Acho que desta vez me perdi de vez - mesmo. Ainda estou caminhando mas está ficando escuro e frio – os que têm notícias de mim me avisem por favor, se me virem passar. Se souberem por onde fui. Os que possuem algo de mim – corpo carnal que dei aos filhos, espírito que dei aos meus escritos, pedaços de mim que se esgarçaram e perderam, voaram, tênuemente desfeitos nos por-aí, me digam, por favor, aonde, catem fios dispersos, lantejoulas, sofrimentos – e minhas risadas, sim, por que não?
E me tragam, seus pedaços,para que eu possa, precariamente, me recompor. Talvez. Meu vestido de pintinhas azuis, estão lembrados? - deve haver alguém, solitário e final, dele lembrado. Minha saia vermelha que eu brincava de saia cigana, me rodopiava nela, e a blusa de organza branca, de babadinhos, e o primeiro caderno de capa xadrezinha que eu amei mais que a todos meus namorados – psiu, não digam a ninguém, não digam.

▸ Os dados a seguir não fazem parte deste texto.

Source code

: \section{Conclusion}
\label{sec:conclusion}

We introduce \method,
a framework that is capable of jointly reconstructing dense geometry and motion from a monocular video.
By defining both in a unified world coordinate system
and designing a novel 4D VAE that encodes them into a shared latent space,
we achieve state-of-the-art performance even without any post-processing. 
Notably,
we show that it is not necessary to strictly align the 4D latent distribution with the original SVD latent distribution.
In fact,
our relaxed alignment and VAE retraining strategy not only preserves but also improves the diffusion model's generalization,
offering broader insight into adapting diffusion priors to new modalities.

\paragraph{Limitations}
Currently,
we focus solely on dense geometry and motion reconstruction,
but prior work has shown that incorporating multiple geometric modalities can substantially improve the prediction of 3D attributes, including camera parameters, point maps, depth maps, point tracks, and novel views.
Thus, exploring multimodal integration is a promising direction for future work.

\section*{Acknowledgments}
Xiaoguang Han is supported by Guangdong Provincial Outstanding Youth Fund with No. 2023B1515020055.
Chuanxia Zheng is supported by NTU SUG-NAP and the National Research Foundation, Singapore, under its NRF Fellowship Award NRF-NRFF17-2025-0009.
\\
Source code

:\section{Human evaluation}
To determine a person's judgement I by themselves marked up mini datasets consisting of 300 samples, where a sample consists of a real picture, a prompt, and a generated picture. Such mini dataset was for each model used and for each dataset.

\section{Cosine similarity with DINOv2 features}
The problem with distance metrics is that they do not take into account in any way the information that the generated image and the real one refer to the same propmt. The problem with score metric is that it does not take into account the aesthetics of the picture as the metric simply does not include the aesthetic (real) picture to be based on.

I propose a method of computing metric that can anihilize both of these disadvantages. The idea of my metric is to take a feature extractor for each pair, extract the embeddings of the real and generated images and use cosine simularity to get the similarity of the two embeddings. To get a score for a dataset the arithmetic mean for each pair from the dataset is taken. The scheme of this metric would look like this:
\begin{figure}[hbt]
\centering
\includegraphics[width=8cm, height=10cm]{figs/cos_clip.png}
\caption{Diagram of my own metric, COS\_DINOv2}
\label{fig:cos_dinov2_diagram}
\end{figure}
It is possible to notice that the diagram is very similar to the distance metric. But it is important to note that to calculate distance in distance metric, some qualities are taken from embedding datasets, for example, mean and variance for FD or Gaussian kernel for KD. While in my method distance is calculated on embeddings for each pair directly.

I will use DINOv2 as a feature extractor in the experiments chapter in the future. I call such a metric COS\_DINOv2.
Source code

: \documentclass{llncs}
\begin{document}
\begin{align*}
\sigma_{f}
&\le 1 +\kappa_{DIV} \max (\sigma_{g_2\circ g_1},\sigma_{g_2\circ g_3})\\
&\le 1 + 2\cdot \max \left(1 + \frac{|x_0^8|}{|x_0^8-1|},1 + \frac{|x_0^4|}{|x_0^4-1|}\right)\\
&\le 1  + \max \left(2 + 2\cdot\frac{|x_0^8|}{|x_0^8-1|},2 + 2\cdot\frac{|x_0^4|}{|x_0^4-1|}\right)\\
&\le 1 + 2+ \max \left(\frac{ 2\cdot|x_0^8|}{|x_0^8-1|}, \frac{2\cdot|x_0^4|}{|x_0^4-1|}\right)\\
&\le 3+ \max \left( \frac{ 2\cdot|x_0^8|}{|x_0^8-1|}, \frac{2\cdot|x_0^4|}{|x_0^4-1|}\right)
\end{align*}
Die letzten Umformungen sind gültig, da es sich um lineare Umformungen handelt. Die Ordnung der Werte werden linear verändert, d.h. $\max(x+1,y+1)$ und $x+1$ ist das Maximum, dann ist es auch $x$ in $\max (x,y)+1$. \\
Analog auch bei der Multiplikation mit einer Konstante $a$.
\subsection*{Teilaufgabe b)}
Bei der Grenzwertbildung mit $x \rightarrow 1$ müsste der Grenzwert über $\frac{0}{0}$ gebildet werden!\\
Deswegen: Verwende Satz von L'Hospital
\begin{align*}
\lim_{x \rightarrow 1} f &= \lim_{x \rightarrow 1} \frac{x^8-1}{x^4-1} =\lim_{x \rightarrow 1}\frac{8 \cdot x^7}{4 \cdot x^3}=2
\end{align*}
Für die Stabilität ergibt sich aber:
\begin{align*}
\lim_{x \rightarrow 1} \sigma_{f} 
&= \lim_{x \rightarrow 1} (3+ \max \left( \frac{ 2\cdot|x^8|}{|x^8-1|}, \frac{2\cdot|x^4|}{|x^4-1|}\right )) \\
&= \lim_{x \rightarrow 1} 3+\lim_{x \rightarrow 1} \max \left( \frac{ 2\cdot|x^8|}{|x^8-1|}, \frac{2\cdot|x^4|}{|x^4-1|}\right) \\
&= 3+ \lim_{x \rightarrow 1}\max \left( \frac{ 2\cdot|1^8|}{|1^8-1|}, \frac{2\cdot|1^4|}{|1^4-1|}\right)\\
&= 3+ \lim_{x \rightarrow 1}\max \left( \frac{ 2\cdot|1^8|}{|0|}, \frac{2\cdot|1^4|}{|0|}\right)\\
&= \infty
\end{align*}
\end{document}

Me tragam, se virem fragmentos deles no pisar dos anos muitos, esfrangalhados – quem, os namorados? os versos que lancei ao vento, as contas de um colar verde arrebentado ?
E se alguém tem a certeza , mas eu digo certeza mesmo, da razão de nosso viver -ah, que me diga logo, loguinho, por favor. Que não tenho mais tempo de ficar esperando começar o baile que não houve.
“Esperei toda a vida que me abrissem a porta/ ao pé de um muro que não tinha porta” – disse Fernando Pessoa.
(Os poetas mortos sempre nos ouvem. E como respondem).